Co-administration of Escitalopram with omeprazole (a CYP2C19 inhibitor) resulted in moderate (approximately 50%) increase in the plasma concentrations of Escitalopram.
Co-administration of Escitalopram with cimetidine (moderately potent general enzyme-inhibitor) resulted in moderate (approximately 70%) increase in the plasma concentrations of Escitalopram.
Caution should be thus be exercised at the upper end of the dose range of Escitalopram when used concomitantly with CYP2C19 inhibitors (e.g. Omeprazole, fluoxetine, fluvoxamine, lansoprazole, ticlopidine) and with cimetidine.
A reduction in the dose of Escitalopram may be necessary based on clinical judgement.
Effect of Escitalopram on the pharmacokinetics of other medicinal products: Escitalopram is an inhibitor of the enzyme CYP2D6. Caution is recommended when Escitalopram is co-administered with medicinal products are mainly by this enzyme, and that have a narrow therapeutics index, e.g. flecainide, propafenone and metoprolol (when used in cardiac failure), or some CNS acting medicinal products that are mainly metabolized by CYP2D6, e.g. antidepressants such as desipramine, clomipramine and nortriptyline or antipsychotics like risperidone, thioridazine and haloperidol. Dosage adjustments may be warranted.
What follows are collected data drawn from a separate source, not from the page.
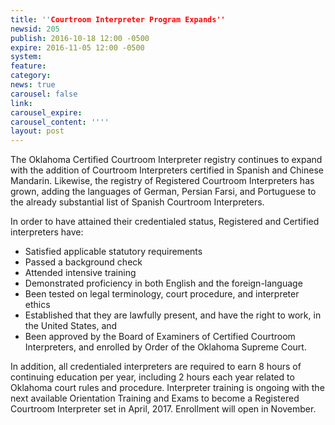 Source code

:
 ```yaml
---
title: ''Courtroom Interpreter Program Expands''
newsid: 205
publish: 2016-10-18 12:00 -0500
expire: 2016-11-05 12:00 -0500
system: 
feature: 
category: 
news: true
carousel: false
link: 
carousel_expire: 
carousel_content: ''''
layout: post
---
```

<p>The Oklahoma Certified Courtroom Interpreter registry continues to expand with the addition of Courtroom Interpreters certified in Spanish and Chinese Mandarin. Likewise, the registry of Registered Courtroom Interpreters has grown, adding the languages of German, Persian Farsi, and Portuguese to the already substantial list of Spanish Courtroom Interpreters.</p>
<p>In order to have attained their credentialed status, Registered and Certified interpreters have:</p>
<ul>
<li>Satisfied applicable statutory requirements</li>
<li>Passed a background check</li>
<li>Attended intensive training</li>
<li>Demonstrated proficiency in both English and the foreign-language</li>
<li>Been tested on legal terminology, court procedure, and interpreter ethics</li>
<li>Established that they are lawfully present, and have the right to work, in the United States, and</li>
<li>Been approved by the Board of Examiners of Certified Courtroom Interpreters, and enrolled by Order of the Oklahoma Supreme Court.</li>
</ul>
<p>In addition, all credentialed interpreters are required to earn 8 hours of continuing education per year, including 2 hours each year related to Oklahoma court rules and procedure.
Interpreter training is ongoing with the next available Orientation Training and Exams to become a Registered Courtroom Interpreter set in April, 2017. Enrollment will open in November.</p>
Co-administered with desipramine or metoprolol resulted in a two-fold increase in the plasma levels of these two CYP2D6 substrates.
Escitalopram may also cause weak inhibition of CYP2C19. Caution is recommended with concomitant use of medicinal products that are metabolized by CYP2C19.
Storage
Store below 30ºC and protect from moisture.
Shelf-Life: 24 months.
MIMS Class
ATC Classification
N06AB10 - escitalopram ; Belongs to the class of selective serotonin reuptake inhibitors. Used in the management of depression.
Presentation/Packing
FC tab 10 mg (white to off white, oval, scored, biconvex, debossed with 'J' on one side and '2' on the other side) x 3 x 10's, 10 x 10's. 20 mg (white to off white, oval, scored, biconvex, debossed with 'J' on one side and '4' on the other side) 3 x 10's, 10 x 10's.